-- Records supplied follows --

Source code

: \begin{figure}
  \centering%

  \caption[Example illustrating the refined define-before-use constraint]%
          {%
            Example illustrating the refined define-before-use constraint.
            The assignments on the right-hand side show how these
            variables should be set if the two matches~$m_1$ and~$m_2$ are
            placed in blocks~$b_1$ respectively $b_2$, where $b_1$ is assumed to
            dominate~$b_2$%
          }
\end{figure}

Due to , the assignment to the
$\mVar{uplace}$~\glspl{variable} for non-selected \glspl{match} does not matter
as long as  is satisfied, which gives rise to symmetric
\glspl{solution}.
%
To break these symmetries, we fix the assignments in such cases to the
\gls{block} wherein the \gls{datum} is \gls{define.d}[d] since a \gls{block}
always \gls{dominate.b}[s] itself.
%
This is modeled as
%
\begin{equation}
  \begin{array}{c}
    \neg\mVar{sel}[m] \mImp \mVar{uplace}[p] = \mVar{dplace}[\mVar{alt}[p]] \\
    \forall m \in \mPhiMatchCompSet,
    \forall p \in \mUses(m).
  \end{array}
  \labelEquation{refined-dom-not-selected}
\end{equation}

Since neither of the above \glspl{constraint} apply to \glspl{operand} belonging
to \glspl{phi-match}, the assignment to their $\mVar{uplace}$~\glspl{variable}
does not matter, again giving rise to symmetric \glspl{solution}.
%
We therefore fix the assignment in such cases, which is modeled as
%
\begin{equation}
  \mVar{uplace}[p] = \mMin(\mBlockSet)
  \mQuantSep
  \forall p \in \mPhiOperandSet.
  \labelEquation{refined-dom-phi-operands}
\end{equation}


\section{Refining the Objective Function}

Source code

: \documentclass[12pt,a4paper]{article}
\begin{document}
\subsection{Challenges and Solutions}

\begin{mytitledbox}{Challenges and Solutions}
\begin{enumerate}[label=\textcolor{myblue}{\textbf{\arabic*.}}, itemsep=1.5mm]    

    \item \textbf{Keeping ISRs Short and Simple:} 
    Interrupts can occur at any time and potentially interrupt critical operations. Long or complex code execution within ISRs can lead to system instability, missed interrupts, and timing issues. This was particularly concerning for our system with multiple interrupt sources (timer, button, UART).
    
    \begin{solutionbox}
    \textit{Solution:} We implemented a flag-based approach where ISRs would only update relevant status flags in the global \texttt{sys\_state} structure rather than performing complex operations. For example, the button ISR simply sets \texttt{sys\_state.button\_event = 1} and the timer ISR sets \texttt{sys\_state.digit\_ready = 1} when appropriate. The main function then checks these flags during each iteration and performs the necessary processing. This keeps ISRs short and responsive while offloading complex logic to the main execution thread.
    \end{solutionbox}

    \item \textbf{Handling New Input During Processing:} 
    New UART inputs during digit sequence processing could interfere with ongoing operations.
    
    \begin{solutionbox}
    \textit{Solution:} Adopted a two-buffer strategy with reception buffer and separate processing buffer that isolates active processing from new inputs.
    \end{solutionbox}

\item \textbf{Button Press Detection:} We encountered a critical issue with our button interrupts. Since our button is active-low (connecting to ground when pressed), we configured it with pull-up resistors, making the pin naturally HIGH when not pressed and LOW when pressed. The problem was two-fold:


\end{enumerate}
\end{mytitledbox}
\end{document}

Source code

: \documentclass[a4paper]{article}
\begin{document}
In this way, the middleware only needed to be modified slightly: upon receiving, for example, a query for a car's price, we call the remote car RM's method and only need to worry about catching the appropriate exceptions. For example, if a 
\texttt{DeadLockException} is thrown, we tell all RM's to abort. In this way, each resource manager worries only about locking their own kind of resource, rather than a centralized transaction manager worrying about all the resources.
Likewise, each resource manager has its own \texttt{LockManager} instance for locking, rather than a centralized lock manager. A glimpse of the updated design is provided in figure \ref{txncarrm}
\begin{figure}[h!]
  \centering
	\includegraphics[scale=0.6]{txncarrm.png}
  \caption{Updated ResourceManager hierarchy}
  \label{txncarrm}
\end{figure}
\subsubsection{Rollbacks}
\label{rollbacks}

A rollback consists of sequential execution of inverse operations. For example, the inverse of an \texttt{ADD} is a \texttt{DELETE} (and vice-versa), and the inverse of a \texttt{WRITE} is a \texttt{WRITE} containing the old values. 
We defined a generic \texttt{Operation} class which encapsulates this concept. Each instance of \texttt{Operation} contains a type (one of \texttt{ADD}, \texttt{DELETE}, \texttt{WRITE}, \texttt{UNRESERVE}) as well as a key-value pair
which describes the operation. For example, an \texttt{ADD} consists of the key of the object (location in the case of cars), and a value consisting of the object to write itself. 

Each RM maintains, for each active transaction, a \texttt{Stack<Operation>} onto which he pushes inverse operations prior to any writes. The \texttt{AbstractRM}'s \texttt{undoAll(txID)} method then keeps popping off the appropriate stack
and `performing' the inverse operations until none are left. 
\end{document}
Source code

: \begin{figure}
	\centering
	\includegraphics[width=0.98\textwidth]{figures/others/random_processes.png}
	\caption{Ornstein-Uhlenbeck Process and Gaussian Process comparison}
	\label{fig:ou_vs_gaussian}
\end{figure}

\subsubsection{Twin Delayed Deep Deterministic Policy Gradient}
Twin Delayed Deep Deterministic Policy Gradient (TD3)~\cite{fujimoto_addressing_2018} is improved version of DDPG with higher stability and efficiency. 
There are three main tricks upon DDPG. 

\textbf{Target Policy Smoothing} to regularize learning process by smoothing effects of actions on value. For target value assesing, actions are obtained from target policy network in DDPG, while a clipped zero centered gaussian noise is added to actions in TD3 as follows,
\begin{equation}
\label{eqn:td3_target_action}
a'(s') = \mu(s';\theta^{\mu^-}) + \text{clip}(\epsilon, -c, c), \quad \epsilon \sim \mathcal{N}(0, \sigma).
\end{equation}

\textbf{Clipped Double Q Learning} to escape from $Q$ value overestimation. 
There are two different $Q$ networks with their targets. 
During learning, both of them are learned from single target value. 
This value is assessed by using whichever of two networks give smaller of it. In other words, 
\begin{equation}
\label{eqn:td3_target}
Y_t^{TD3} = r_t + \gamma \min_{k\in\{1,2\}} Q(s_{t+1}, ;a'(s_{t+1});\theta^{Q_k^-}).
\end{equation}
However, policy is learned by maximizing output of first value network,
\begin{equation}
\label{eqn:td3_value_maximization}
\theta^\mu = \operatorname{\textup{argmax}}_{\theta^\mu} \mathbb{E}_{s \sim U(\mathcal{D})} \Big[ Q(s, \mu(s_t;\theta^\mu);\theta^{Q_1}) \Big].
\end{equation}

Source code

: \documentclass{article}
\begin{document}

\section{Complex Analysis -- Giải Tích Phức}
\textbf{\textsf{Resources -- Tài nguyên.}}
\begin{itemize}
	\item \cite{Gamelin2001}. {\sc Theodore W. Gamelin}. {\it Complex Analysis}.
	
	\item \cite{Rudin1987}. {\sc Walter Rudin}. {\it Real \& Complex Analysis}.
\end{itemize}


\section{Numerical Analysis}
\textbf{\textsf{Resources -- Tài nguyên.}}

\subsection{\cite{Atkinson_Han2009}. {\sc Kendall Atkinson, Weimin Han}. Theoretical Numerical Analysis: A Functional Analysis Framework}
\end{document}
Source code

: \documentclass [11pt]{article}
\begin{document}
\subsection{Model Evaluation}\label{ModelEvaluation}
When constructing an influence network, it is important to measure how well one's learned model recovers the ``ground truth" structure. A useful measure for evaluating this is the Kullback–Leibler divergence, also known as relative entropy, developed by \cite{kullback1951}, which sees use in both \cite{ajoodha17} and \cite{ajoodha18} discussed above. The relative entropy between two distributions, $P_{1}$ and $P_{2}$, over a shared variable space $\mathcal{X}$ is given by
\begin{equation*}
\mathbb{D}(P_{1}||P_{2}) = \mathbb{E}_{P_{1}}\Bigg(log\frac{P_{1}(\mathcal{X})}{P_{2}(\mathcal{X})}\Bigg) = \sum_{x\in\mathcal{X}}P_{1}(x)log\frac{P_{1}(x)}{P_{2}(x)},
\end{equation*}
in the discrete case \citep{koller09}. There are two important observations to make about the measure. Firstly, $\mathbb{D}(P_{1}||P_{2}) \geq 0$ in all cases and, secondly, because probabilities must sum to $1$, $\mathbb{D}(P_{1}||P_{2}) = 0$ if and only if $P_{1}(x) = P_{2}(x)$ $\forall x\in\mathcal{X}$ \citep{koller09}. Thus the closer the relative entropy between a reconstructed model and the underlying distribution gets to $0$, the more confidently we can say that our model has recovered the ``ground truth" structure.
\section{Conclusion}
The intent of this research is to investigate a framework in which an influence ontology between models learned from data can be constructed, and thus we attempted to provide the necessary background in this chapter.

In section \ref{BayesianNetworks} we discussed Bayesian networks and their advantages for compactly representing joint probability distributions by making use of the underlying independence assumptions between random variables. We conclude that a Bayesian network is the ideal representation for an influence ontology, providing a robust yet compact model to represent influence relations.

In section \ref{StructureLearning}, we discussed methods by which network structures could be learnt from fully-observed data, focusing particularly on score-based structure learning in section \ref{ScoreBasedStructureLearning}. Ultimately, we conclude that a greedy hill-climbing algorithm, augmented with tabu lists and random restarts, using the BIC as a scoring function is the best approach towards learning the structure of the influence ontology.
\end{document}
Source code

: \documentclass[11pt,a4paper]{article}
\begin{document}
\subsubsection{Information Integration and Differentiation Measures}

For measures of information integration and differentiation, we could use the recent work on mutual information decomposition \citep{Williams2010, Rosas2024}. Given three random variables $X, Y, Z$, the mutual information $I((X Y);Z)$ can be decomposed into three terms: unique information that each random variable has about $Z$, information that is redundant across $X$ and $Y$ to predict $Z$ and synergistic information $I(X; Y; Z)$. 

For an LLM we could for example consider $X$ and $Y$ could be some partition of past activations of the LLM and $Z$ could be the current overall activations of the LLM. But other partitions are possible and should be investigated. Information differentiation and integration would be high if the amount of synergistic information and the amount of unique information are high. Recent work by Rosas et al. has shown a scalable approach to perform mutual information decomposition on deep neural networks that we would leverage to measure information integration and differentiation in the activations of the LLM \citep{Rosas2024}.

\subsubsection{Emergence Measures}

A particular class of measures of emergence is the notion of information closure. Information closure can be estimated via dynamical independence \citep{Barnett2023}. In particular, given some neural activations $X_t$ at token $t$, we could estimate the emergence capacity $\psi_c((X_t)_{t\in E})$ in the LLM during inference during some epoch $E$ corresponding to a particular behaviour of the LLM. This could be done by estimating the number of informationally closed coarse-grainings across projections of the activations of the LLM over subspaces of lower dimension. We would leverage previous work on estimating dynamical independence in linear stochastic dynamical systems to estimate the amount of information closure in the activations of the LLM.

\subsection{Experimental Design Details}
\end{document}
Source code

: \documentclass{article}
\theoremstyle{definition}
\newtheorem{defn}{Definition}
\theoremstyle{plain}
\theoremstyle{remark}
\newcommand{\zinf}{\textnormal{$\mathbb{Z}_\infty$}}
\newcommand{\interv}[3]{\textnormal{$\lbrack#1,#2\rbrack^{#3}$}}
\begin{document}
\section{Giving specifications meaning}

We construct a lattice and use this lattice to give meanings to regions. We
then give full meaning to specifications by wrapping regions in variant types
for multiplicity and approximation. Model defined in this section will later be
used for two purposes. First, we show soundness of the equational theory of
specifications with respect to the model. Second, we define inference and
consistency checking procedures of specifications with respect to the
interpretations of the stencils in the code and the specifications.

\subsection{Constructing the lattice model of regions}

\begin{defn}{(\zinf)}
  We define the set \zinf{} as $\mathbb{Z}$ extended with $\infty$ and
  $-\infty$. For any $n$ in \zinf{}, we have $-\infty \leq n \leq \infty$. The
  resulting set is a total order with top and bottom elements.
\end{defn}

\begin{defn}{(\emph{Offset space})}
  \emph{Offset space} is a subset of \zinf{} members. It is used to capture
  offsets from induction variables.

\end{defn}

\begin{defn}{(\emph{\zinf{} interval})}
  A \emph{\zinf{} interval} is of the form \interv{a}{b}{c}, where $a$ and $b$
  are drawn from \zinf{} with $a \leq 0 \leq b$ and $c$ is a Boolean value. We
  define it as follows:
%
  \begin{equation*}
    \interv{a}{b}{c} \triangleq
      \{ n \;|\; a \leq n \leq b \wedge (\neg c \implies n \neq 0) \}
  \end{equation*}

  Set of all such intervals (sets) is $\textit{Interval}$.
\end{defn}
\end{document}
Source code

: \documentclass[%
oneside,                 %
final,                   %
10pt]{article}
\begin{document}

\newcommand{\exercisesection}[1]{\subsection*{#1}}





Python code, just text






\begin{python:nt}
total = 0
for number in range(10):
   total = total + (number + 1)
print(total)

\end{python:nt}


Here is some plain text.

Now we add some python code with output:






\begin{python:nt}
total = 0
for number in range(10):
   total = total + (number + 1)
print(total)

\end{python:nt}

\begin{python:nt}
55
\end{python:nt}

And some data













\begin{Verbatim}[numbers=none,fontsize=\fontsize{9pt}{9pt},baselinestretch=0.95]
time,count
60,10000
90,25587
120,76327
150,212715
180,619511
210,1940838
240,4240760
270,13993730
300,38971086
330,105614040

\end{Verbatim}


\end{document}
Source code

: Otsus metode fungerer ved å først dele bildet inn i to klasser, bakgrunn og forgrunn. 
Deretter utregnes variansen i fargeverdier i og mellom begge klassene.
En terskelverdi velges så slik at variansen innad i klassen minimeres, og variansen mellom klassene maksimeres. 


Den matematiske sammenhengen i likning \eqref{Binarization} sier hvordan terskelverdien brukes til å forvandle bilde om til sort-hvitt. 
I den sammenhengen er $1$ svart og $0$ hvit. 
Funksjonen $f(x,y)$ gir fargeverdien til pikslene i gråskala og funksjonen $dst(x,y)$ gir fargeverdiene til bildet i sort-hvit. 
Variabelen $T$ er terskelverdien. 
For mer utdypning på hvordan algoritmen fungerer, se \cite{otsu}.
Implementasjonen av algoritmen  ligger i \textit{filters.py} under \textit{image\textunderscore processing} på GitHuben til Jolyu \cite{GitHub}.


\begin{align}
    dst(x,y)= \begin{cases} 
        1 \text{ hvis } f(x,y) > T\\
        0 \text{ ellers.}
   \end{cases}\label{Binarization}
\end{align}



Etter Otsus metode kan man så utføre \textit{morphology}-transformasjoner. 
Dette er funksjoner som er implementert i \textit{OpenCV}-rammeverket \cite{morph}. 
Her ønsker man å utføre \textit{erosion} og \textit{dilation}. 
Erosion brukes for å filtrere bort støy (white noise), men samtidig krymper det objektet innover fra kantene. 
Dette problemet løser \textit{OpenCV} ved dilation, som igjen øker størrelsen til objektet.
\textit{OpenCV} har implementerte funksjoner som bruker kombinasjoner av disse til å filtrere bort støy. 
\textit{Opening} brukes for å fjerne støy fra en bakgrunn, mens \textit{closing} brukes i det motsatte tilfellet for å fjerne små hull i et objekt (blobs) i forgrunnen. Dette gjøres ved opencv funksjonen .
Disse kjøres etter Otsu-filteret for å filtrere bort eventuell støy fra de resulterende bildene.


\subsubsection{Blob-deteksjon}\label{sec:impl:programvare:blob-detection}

-- Records supplied concluded --

What you need to do
Where a line of the records above holds the word "brukes", copy that line.

Task result
Den matematiske sammenhengen i likning \eqref{Binarization} sier hvordan terskelverdien brukes til å forvandle bilde om til sort-hvitt. 
Erosion brukes for å filtrere bort støy (white noise), men samtidig krymper det objektet innover fra kantene. 
\textit{Opening} brukes for å fjerne støy fra en bakgrunn, mens \textit{closing} brukes i det motsatte tilfellet for å fjerne små hull i et objekt (blobs) i forgrunnen. Dette gjøres ved opencv funksjonen .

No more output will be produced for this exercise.